**The task**
Copy each line of the records that holds the string "bokstäven".

**Exercise data**
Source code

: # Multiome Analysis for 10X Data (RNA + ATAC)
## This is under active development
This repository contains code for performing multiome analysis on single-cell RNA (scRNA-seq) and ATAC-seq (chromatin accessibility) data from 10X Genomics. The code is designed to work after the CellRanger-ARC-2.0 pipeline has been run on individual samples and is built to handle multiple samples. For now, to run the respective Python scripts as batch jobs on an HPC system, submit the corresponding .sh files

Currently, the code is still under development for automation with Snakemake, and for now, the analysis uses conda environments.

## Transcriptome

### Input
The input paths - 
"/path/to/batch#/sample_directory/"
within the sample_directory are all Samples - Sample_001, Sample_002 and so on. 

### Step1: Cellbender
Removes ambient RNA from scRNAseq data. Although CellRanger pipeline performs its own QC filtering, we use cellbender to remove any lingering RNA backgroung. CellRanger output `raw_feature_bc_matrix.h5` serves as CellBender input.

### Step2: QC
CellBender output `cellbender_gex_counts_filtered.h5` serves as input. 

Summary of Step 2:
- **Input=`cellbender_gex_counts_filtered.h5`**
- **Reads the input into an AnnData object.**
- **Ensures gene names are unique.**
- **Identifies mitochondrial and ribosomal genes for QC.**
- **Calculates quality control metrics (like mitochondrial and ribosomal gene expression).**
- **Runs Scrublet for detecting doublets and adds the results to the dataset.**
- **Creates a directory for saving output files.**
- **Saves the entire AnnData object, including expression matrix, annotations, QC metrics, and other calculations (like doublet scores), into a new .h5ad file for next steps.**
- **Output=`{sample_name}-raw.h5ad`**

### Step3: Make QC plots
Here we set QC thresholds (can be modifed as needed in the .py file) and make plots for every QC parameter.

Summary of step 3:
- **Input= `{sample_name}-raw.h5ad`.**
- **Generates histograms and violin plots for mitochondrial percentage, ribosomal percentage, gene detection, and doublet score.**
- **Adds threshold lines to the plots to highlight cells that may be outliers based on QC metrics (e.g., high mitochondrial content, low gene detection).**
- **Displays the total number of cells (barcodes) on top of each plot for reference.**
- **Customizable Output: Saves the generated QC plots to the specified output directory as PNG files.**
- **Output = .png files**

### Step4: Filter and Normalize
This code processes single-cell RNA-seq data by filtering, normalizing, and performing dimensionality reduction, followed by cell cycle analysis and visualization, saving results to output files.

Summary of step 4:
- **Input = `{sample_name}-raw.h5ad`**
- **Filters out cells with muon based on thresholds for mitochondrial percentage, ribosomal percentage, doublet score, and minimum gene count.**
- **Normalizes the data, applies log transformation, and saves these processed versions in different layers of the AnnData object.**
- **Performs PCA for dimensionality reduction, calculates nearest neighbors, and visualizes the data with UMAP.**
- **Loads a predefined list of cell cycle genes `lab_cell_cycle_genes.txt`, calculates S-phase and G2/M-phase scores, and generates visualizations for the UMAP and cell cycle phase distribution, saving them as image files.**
---
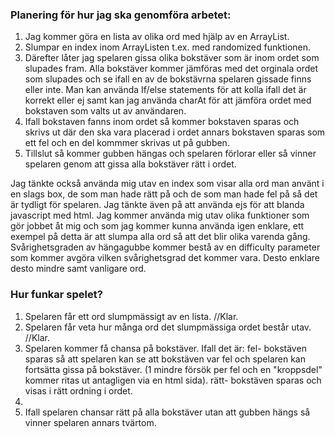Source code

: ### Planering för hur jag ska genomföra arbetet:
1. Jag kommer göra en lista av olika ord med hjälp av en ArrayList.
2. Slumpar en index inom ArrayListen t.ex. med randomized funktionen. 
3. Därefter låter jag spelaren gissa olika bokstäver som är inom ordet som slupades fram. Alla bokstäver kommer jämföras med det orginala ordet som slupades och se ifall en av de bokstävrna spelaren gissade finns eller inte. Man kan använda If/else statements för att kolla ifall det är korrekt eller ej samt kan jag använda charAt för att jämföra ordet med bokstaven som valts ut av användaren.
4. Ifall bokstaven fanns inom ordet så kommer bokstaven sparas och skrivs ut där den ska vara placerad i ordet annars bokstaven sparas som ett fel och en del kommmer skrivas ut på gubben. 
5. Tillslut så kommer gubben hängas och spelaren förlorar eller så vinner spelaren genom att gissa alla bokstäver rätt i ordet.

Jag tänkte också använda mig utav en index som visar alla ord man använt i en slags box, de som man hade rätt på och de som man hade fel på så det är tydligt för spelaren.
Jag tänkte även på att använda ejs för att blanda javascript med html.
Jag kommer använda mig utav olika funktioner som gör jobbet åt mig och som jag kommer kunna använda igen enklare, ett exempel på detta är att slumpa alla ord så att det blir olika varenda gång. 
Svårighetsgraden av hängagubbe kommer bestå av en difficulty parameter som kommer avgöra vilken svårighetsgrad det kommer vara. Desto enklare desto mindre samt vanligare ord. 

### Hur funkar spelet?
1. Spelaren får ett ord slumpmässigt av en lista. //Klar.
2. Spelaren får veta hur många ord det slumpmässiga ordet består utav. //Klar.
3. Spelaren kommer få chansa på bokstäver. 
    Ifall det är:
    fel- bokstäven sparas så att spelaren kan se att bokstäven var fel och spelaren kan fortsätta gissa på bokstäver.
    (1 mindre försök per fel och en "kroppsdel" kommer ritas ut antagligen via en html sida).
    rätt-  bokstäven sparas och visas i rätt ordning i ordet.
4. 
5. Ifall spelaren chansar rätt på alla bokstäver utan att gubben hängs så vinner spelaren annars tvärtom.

**Your response**
    fel- bokstäven sparas så att spelaren kan se att bokstäven var fel och spelaren kan fortsätta gissa på bokstäver.
    rätt-  bokstäven sparas och visas i rätt ordning i ordet.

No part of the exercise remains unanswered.